**Problem description:**
Provide the data again in its entirety, exactly as given.

**Source data:**
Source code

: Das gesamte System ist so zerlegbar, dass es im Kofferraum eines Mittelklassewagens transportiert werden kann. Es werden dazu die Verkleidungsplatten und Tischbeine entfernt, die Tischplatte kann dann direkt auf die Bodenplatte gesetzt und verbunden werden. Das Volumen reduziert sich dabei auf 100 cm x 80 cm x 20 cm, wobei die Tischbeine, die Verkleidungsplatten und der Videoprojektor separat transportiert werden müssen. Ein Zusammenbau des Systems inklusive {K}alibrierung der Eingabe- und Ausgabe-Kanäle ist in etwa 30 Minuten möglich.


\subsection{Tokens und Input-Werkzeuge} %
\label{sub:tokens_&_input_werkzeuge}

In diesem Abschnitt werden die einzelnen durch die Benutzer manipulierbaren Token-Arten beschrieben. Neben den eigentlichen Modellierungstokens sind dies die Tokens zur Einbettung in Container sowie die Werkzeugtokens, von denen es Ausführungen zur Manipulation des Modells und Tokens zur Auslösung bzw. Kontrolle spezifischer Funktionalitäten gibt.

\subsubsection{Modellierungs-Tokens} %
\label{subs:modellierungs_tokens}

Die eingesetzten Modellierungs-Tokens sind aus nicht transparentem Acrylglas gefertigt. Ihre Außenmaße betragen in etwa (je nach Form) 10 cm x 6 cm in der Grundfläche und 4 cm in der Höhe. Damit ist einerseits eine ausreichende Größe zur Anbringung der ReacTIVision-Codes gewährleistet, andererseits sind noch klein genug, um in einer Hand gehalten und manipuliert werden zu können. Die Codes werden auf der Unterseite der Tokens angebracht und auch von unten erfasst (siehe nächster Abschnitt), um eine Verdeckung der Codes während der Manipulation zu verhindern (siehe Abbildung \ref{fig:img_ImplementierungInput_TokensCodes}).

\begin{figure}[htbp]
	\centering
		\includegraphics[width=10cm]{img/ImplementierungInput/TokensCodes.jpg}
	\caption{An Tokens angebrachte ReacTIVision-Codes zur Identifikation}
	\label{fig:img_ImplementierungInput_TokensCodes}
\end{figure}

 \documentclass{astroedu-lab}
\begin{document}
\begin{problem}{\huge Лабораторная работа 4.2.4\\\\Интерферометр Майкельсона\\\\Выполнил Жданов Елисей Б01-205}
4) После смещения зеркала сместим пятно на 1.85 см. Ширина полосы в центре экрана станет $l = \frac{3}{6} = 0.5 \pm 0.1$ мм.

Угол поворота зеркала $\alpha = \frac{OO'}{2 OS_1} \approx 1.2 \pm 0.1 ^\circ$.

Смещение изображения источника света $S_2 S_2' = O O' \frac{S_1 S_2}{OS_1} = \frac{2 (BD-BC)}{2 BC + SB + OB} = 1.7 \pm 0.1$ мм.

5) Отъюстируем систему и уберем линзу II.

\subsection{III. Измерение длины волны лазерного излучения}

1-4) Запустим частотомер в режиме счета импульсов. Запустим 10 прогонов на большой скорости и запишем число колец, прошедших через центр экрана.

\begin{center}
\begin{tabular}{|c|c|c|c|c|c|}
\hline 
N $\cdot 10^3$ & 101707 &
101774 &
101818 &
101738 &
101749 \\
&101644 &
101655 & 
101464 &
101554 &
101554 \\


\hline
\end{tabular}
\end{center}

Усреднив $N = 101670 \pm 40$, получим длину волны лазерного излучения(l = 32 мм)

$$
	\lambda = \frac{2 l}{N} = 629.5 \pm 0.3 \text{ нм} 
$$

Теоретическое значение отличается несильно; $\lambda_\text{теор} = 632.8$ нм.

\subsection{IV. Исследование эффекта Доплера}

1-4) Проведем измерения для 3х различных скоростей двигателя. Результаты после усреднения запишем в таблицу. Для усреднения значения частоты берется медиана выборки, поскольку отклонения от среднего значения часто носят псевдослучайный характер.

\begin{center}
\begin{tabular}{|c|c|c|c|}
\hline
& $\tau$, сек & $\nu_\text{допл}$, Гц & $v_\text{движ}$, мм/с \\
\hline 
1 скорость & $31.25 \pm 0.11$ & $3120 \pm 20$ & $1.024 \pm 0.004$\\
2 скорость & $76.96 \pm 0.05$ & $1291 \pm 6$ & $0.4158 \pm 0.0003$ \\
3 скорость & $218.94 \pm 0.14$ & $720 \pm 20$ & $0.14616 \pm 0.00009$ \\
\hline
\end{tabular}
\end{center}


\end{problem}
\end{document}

**Exercise solution:**
Source code

: Das gesamte System ist so zerlegbar, dass es im Kofferraum eines Mittelklassewagens transportiert werden kann. Es werden dazu die Verkleidungsplatten und Tischbeine entfernt, die Tischplatte kann dann direkt auf die Bodenplatte gesetzt und verbunden werden. Das Volumen reduziert sich dabei auf 100 cm x 80 cm x 20 cm, wobei die Tischbeine, die Verkleidungsplatten und der Videoprojektor separat transportiert werden müssen. Ein Zusammenbau des Systems inklusive {K}alibrierung der Eingabe- und Ausgabe-Kanäle ist in etwa 30 Minuten möglich.


\subsection{Tokens und Input-Werkzeuge} %
\label{sub:tokens_&_input_werkzeuge}

In diesem Abschnitt werden die einzelnen durch die Benutzer manipulierbaren Token-Arten beschrieben. Neben den eigentlichen Modellierungstokens sind dies die Tokens zur Einbettung in Container sowie die Werkzeugtokens, von denen es Ausführungen zur Manipulation des Modells und Tokens zur Auslösung bzw. Kontrolle spezifischer Funktionalitäten gibt.

\subsubsection{Modellierungs-Tokens} %
\label{subs:modellierungs_tokens}

Die eingesetzten Modellierungs-Tokens sind aus nicht transparentem Acrylglas gefertigt. Ihre Außenmaße betragen in etwa (je nach Form) 10 cm x 6 cm in der Grundfläche und 4 cm in der Höhe. Damit ist einerseits eine ausreichende Größe zur Anbringung der ReacTIVision-Codes gewährleistet, andererseits sind noch klein genug, um in einer Hand gehalten und manipuliert werden zu können. Die Codes werden auf der Unterseite der Tokens angebracht und auch von unten erfasst (siehe nächster Abschnitt), um eine Verdeckung der Codes während der Manipulation zu verhindern (siehe Abbildung \ref{fig:img_ImplementierungInput_TokensCodes}).

\begin{figure}[htbp]
	\centering
		\includegraphics[width=10cm]{img/ImplementierungInput/TokensCodes.jpg}
	\caption{An Tokens angebrachte ReacTIVision-Codes zur Identifikation}
	\label{fig:img_ImplementierungInput_TokensCodes}
\end{figure}

 \documentclass{astroedu-lab}
\begin{document}
\begin{problem}{\huge Лабораторная работа 4.2.4\\\\Интерферометр Майкельсона\\\\Выполнил Жданов Елисей Б01-205}
4) После смещения зеркала сместим пятно на 1.85 см. Ширина полосы в центре экрана станет $l = \frac{3}{6} = 0.5 \pm 0.1$ мм.

Угол поворота зеркала $\alpha = \frac{OO'}{2 OS_1} \approx 1.2 \pm 0.1 ^\circ$.

Смещение изображения источника света $S_2 S_2' = O O' \frac{S_1 S_2}{OS_1} = \frac{2 (BD-BC)}{2 BC + SB + OB} = 1.7 \pm 0.1$ мм.

5) Отъюстируем систему и уберем линзу II.

\subsection{III. Измерение длины волны лазерного излучения}

1-4) Запустим частотомер в режиме счета импульсов. Запустим 10 прогонов на большой скорости и запишем число колец, прошедших через центр экрана.

\begin{center}
\begin{tabular}{|c|c|c|c|c|c|}
\hline 
N $\cdot 10^3$ & 101707 &
101774 &
101818 &
101738 &
101749 \\
&101644 &
101655 & 
101464 &
101554 &
101554 \\


\hline
\end{tabular}
\end{center}

Усреднив $N = 101670 \pm 40$, получим длину волны лазерного излучения(l = 32 мм)

$$
	\lambda = \frac{2 l}{N} = 629.5 \pm 0.3 \text{ нм} 
$$

Теоретическое значение отличается несильно; $\lambda_\text{теор} = 632.8$ нм.

\subsection{IV. Исследование эффекта Доплера}

1-4) Проведем измерения для 3х различных скоростей двигателя. Результаты после усреднения запишем в таблицу. Для усреднения значения частоты берется медиана выборки, поскольку отклонения от среднего значения часто носят псевдослучайный характер.

\begin{center}
\begin{tabular}{|c|c|c|c|}
\hline
& $\tau$, сек & $\nu_\text{допл}$, Гц & $v_\text{движ}$, мм/с \\
\hline 
1 скорость & $31.25 \pm 0.11$ & $3120 \pm 20$ & $1.024 \pm 0.004$\\
2 скорость & $76.96 \pm 0.05$ & $1291 \pm 6$ & $0.4158 \pm 0.0003$ \\
3 скорость & $218.94 \pm 0.14$ & $720 \pm 20$ & $0.14616 \pm 0.00009$ \\
\hline
\end{tabular}
\end{center}


\end{problem}
\end{document}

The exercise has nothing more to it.